Here are the materials you need to make it happen:


-sewing machine

-straight pins


-approximately 1/4 yard faux suede cord (it's the blue one there)

-embroidery thread

-measuring tape

-approximately 1/4 yard twill tape (or any kind of tie for the top, really: hemp or cotton cord, a few strands of ric-rac, whatever you like)

-two buttons

-1/3 yard fabric. Lots of types will work, but I chose a mid-weight cotton twill (a previous sling in linen was a little light)


-safety pin (the bigger/sturdier the better)

The sling apparently originated as a means to hold trays in the kitchen, but I figured it would be a perfect place to slip my nighttime reading. It's easy to make—even for the most novice seamstress, like myself—and quick, and can pretty much go anywhere in the house. Click through the slideshow for a how-to!

First, measure out and cut two strips of fabric. Mine were five inches wide by 32 inches long but those numbers aren't set in stone! Just remember, you're going to fold these strips in half length-and-width-wise, so pick your dimensions accordingly (not too thin or too short, unless you want a teensy sling in which case you would be on the right track).


Pin the strips in half lengthwise, making sure that the right-side faces in (you'll be turning them inside out after sewing). You'll be sewing along the rough edge.

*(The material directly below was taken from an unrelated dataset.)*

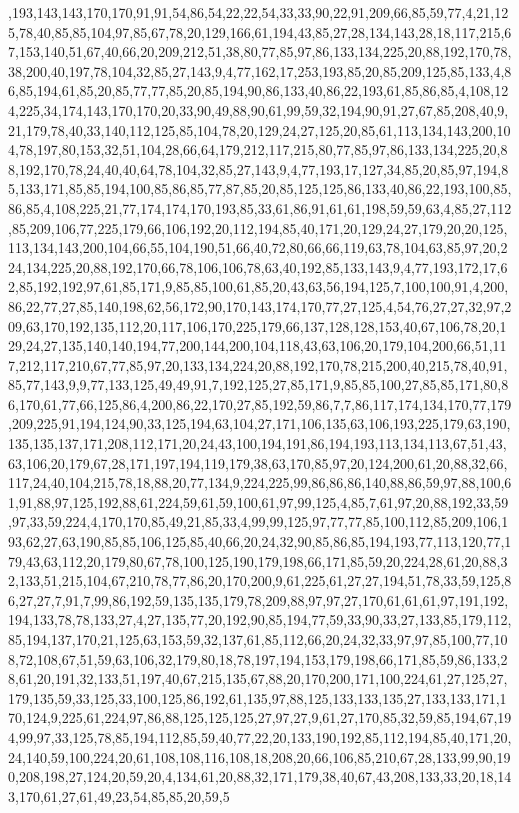 ,193,143,143,170,170,91,91,54,86,54,22,22,54,33,33,90,22,91,209,66,85,59,77,4,21,125,78,40,85,85,104,97,85,67,78,20,129,166,61,194,43,85,27,28,134,143,28,18,117,215,67,153,140,51,67,40,66,20,209,212,51,38,80,77,85,97,86,133,134,225,20,88,192,170,78,38,200,40,197,78,104,32,85,27,143,9,4,77,162,17,253,193,85,20,85,209,125,85,133,4,86,85,194,61,85,20,85,77,77,85,20,85,194,90,86,133,40,86,22,193,61,85,86,85,4,108,124,225,34,174,143,170,170,20,33,90,49,88,90,61,99,59,32,194,90,91,27,67,85,208,40,9,21,179,78,40,33,140,112,125,85,104,78,20,129,24,27,125,20,85,61,113,134,143,200,104,78,197,80,153,32,51,104,28,66,64,179,212,117,215,80,77,85,97,86,133,134,225,20,88,192,170,78,24,40,40,64,78,104,32,85,27,143,9,4,77,193,17,127,34,85,20,85,97,194,85,133,171,85,85,194,100,85,86,85,77,87,85,20,85,125,125,86,133,40,86,22,193,100,85,86,85,4,108,225,21,77,174,174,170,193,85,33,61,86,91,61,61,198,59,59,63,4,85,27,112,85,209,106,77,225,179,66,106,192,20,112,194,85,40,171,20,129,24,27,179,20,20,125,113,134,143,200,104,66,55,104,190,51,66,40,72,80,66,66,119,63,78,104,63,85,97,20,224,134,225,20,88,192,170,66,78,106,106,78,63,40,192,85,133,143,9,4,77,193,172,17,62,85,192,192,97,61,85,171,9,85,85,100,61,85,20,43,63,56,194,125,7,100,100,91,4,200,86,22,77,27,85,140,198,62,56,172,90,170,143,174,170,77,27,125,4,54,76,27,27,32,97,209,63,170,192,135,112,20,117,106,170,225,179,66,137,128,128,153,40,67,106,78,20,129,24,27,135,140,140,194,77,200,144,200,104,118,43,63,106,20,179,104,200,66,51,117,212,117,210,67,77,85,97,20,133,134,224,20,88,192,170,78,215,200,40,215,78,40,91,85,77,143,9,9,77,133,125,49,49,91,7,192,125,27,85,171,9,85,85,100,27,85,85,171,80,86,170,61,77,66,125,86,4,200,86,22,170,27,85,192,59,86,7,7,86,117,174,134,170,77,179,209,225,91,194,124,90,33,125,194,63,104,27,171,106,135,63,106,193,225,179,63,190,135,135,137,171,208,112,171,20,24,43,100,194,191,86,194,193,113,134,113,67,51,43,63,106,20,179,67,28,171,197,194,119,179,38,63,170,85,97,20,124,200,61,20,88,32,66,117,24,40,104,215,78,18,88,20,77,134,9,224,225,99,86,86,86,140,88,86,59,97,88,100,61,91,88,97,125,192,88,61,224,59,61,59,100,61,97,99,125,4,85,7,61,97,20,88,192,33,59,97,33,59,224,4,170,170,85,49,21,85,33,4,99,99,125,97,77,77,85,100,112,85,209,106,193,62,27,63,190,85,85,106,125,85,40,66,20,24,32,90,85,86,85,194,193,77,113,120,77,179,43,63,112,20,179,80,67,78,100,125,190,179,198,66,171,85,59,20,224,28,61,20,88,32,133,51,215,104,67,210,78,77,86,20,170,200,9,61,225,61,27,27,194,51,78,33,59,125,86,27,27,7,91,7,99,86,192,59,135,135,179,78,209,88,97,97,27,170,61,61,61,97,191,192,194,133,78,78,133,27,4,27,135,77,20,192,90,85,194,77,59,33,90,33,27,133,85,179,112,85,194,137,170,21,125,63,153,59,32,137,61,85,112,66,20,24,32,33,97,97,85,100,77,108,72,108,67,51,59,63,106,32,179,80,18,78,197,194,153,179,198,66,171,85,59,86,133,28,61,20,191,32,133,51,197,40,67,215,135,67,88,20,170,200,171,100,224,61,27,125,27,179,135,59,33,125,33,100,125,86,192,61,135,97,88,125,133,133,135,27,133,133,171,170,124,9,225,61,224,97,86,88,125,125,125,27,97,27,9,61,27,170,85,32,59,85,194,67,194,99,97,33,125,78,85,194,112,85,59,40,77,22,20,133,190,192,85,112,194,85,40,171,20,24,140,59,100,224,20,61,108,108,116,108,18,208,20,66,106,85,210,67,28,133,99,90,190,208,198,27,124,20,59,20,4,134,61,20,88,32,171,179,38,40,67,43,208,133,33,20,18,143,170,61,27,61,49,23,54,85,85,20,59,5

Sew along the rough edge about a quarter of an inch in, from end to end.

Once you've sewed the length of the strap, stick a safety pin through one end and begin to (slowly) guide it through to the other, turning the whole piece inside-out. Which will actually be rightside out.

Once your strap has been turned out, iron it flat so that the seam runs down the center. This will be the inside of your sling. In this pic, you can see the pre-and-post-ironed strips.

Fold one end of the strap under about 1/3 of an inch, then slip the other end in about the same amount. Pin the two together and sew along the seam.

And you're all sewed up. I'm not all that worried about contrasting stitches because these seams will be in the back of the sling, hidden by whatever you've got hanging in there. Plus, a little inconsistency adds character.

Ta-da! I sewed a couple buttons on and loosely crisscrossed the faux-suede between the two, but this is purely decorative. You can embellish these babies however you'd like—more buttons, embroidery, badges—and using a patterned fabric will also give a bit of a different feel.

The sling in action. Lotta used hers for trays in Handmade Modern, but I've found that it's perfect for an easy-to-reach bedside book holder.

Up close of those buttons.

Anything goes! Sling away! Here's the purple guy with an orange one I made over the holidays. I tossed my knitting in there (it worked because those skeins are pretty hefty), but you could just as easily stash a notepad, incoming/outgoing mail, magazines.... you name it. Have fun!